There are many commercially available tools that use the concept of low-load, prolonged stretch. Dynasplint (Dynasplint Systems, Inc.) and Pro-glide (LMB) are two examples of dynamic splints used to progressively load selected joints to gain motion (Fig. 3-27). An arrangement of pivot points and incrementally adjustable degrees of tension provides the levels of stress needed to effect change in joint motion. The selection of patients for use of one of these splints must be made carefully. Skin integrity is an issue that must be addressed in the elderly population. Metal hinges and spring-loaded tension flanges may not be appropriate for this population because of the weight of the devices and the patient’s potential for skin breakdown.

Simple tools for dynamic stretching can be used at home. A wand, cane, or shortened broomstick can be used for general shoulder flexibility (Fig. 3-28, A). Increased mobility can be gained by using the unaffected arm to assist the affected extremity (Fig. 3-28, B).

Codman’s pendulum exercises are effective for gaining relaxation and small degrees of motion in the shoulder. Relaxation is paramount to the effectiveness of this exercise. In one exercise technique, the patient is placed prone on a treatment table and a very light weight is held in the hand of the affected extremity. This light distraction force is used in conjunction with gradual, light oscillations in various directions (Fig. 3-29). Relaxation is enhanced by applying moist heat followed by ultrasound to the affected joint before pendulum exercise. When one is teaching the oscillation component of this exercise, it must be made clear that muscular contractions must not be used to initiate and maintain the prescribed motions. The oscillation movements can be initiated by gently swinging the upper body or torso.

Summary

It is necessary to have knowledge of the basic biomechanical and physiologic properties of tissues supporting human movement. Understanding these properties and the effects of exercise and activity on the tissue allows the clinician to modulate appropriate variables in order to recommend patient-specific therapeutic exercise programs that impact strength, coordination, endurance, and flexibility.

GLOSSARY

Adhesion A limitation of function resulting from scar tissue that forms between individual structures.

Collagen A fibrous building block of connective tissue that provides strength during movement and exercise.
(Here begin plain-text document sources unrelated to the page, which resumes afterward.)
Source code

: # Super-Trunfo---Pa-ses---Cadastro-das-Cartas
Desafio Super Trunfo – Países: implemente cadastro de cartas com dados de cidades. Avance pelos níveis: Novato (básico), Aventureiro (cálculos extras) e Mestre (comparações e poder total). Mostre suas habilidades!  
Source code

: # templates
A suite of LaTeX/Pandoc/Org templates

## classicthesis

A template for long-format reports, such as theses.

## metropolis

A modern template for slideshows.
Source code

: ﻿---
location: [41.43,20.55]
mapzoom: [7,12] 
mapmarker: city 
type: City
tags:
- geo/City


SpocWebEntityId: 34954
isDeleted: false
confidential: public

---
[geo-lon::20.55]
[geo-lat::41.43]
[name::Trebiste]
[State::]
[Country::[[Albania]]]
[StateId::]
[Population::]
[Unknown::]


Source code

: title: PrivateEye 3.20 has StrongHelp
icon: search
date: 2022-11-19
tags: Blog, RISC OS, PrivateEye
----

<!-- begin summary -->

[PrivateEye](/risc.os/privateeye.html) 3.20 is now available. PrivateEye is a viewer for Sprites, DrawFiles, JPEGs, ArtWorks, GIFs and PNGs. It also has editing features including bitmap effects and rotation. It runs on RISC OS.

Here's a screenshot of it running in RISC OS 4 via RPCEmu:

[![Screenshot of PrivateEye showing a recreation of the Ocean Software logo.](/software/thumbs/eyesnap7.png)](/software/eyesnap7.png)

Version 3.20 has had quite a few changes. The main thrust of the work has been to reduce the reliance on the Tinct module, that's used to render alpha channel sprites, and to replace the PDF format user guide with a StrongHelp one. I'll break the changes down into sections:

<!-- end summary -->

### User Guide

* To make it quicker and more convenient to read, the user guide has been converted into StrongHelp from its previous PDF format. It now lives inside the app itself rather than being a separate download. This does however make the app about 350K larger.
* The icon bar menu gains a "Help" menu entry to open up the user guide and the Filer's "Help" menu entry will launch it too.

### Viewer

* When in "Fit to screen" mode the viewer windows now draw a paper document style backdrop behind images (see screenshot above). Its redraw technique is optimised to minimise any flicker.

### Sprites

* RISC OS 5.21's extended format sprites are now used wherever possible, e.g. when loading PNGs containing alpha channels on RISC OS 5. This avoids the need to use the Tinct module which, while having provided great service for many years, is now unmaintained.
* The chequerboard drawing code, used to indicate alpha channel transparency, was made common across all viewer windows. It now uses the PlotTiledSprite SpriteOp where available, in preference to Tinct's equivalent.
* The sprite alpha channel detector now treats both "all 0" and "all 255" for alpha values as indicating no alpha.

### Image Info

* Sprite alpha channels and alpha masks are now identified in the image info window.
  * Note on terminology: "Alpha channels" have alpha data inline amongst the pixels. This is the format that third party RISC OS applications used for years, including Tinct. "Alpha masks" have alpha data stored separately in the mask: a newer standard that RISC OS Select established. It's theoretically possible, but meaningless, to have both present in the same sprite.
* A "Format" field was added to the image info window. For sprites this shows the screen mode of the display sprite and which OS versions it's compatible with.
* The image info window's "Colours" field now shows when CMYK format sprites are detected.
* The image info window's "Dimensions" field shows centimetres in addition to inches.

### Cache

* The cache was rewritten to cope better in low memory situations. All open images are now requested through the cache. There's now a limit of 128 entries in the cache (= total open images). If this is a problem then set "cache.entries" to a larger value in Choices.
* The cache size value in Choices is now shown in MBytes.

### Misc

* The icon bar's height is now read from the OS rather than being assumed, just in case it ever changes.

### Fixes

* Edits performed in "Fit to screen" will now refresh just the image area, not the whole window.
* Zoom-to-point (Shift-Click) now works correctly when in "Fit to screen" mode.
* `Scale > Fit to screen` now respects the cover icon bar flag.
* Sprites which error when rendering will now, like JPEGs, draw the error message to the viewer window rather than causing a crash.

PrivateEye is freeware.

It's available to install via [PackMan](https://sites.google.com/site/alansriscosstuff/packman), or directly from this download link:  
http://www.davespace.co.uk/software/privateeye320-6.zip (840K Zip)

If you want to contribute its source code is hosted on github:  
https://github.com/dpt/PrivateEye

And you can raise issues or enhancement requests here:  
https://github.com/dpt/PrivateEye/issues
Contracture A permanent or transient limitation of movement or shortening of muscle or other soft tissues.

Creep A viscoelastic property in which there is a change in the shape (deformation) of tissue without actual loss of continuity.

Deformation Temporary deformations display transient elastic properties. Permanent deformations display plastic properties. Change in loads results in change in deformations.

Golgi tendon organs A proprioceptive sensory receptor organ that is located at the insertion of skeletal muscle fibers into the tendons of skeletal muscle.

Load The force sustained by the body. Types of loads include compression, tension, shear, and torsion.

Muscle spindles Sensory receptors within the belly of a muscle, which primarily detect changes in the length of the muscle.

Remodeling A process that alters the structure of connective tissue in response to stress.

Strain The relative measure of the deformation of a body as a result of loading. Strain equals the change in length or original length of a tissue.

Stress Intensity of internal force. Stress equals force divided by area. It can be compressive, tensile, or shear.

Viscoelasticity Stress or strain behavior that is time rate dependent.